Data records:
___

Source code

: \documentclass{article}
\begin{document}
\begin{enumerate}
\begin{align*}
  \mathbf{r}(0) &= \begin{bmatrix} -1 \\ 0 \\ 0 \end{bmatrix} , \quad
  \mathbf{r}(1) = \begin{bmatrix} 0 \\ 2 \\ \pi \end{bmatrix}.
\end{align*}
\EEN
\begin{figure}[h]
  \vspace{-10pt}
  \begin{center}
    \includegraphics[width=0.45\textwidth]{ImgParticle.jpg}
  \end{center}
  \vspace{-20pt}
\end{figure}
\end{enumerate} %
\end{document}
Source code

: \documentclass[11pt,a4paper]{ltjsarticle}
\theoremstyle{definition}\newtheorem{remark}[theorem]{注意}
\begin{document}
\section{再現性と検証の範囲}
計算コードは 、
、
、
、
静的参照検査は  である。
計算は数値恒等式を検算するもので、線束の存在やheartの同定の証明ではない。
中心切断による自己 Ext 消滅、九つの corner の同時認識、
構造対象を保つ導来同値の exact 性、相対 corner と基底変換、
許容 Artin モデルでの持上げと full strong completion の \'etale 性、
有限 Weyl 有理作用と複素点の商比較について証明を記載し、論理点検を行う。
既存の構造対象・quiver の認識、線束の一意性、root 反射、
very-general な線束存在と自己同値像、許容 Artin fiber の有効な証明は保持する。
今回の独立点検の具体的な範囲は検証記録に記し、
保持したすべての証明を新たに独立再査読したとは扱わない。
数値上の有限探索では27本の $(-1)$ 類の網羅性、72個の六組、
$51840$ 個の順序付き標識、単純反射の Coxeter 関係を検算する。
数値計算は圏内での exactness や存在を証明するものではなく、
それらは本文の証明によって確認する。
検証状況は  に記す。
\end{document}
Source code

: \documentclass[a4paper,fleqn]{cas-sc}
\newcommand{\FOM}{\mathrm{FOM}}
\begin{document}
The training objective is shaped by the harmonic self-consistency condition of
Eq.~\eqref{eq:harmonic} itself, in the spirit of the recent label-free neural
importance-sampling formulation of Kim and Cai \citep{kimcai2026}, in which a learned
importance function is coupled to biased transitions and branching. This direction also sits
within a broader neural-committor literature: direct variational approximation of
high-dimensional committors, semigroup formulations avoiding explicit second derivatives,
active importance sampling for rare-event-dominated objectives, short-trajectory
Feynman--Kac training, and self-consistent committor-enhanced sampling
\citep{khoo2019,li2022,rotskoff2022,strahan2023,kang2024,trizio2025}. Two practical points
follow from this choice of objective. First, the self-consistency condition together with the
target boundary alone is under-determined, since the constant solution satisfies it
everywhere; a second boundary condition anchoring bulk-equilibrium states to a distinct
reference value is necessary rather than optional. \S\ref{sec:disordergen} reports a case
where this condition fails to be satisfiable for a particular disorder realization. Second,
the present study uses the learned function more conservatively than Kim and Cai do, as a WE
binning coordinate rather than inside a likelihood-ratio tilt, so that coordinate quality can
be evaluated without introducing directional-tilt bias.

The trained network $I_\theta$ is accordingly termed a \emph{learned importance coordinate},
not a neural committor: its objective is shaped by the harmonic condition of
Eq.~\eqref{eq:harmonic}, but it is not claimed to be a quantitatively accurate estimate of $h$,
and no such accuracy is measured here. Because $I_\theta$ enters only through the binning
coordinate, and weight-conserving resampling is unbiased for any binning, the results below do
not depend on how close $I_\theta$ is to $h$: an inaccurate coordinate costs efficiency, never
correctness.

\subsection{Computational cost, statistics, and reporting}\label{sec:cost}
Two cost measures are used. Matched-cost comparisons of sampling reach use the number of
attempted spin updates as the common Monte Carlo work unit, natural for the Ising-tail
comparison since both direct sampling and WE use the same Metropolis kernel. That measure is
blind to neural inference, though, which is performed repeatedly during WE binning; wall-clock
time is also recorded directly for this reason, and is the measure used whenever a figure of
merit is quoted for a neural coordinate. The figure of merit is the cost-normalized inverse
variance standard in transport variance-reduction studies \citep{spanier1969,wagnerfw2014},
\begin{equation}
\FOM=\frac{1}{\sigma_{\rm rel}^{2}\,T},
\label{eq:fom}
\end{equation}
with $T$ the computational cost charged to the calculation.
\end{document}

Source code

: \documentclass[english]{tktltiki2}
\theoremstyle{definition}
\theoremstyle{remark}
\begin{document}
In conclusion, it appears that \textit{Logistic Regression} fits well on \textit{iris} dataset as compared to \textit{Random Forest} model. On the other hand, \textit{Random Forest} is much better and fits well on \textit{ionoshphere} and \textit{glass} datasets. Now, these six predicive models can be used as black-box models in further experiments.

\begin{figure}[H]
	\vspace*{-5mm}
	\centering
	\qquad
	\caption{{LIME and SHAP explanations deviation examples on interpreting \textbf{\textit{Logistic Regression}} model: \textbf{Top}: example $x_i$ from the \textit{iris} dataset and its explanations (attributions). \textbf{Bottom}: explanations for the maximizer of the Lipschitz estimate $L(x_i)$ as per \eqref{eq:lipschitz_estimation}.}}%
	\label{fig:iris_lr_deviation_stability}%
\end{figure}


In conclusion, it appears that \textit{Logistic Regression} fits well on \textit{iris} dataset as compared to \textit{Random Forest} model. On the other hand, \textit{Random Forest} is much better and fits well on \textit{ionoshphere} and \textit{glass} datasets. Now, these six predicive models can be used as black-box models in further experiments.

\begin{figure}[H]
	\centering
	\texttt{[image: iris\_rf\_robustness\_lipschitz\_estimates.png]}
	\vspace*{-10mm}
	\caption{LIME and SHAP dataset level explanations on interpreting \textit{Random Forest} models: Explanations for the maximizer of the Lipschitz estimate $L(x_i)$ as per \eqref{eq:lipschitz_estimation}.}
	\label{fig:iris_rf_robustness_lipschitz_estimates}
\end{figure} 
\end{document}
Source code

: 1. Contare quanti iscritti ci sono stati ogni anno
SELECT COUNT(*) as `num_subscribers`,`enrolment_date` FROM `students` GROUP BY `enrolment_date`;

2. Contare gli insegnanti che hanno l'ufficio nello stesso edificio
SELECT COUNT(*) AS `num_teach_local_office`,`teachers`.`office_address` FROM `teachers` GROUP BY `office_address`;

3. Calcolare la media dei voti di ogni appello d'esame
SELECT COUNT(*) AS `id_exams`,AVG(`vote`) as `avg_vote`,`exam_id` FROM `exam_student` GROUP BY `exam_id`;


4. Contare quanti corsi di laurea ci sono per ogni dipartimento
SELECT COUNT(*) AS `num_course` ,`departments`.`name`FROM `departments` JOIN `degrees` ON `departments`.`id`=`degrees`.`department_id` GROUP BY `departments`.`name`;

___

### Instructions to follow
Lines above that contain the string "remark" make up the answer.

### Output for this task
\theoremstyle{definition}\newtheorem{remark}[theorem]{注意}
\theoremstyle{remark}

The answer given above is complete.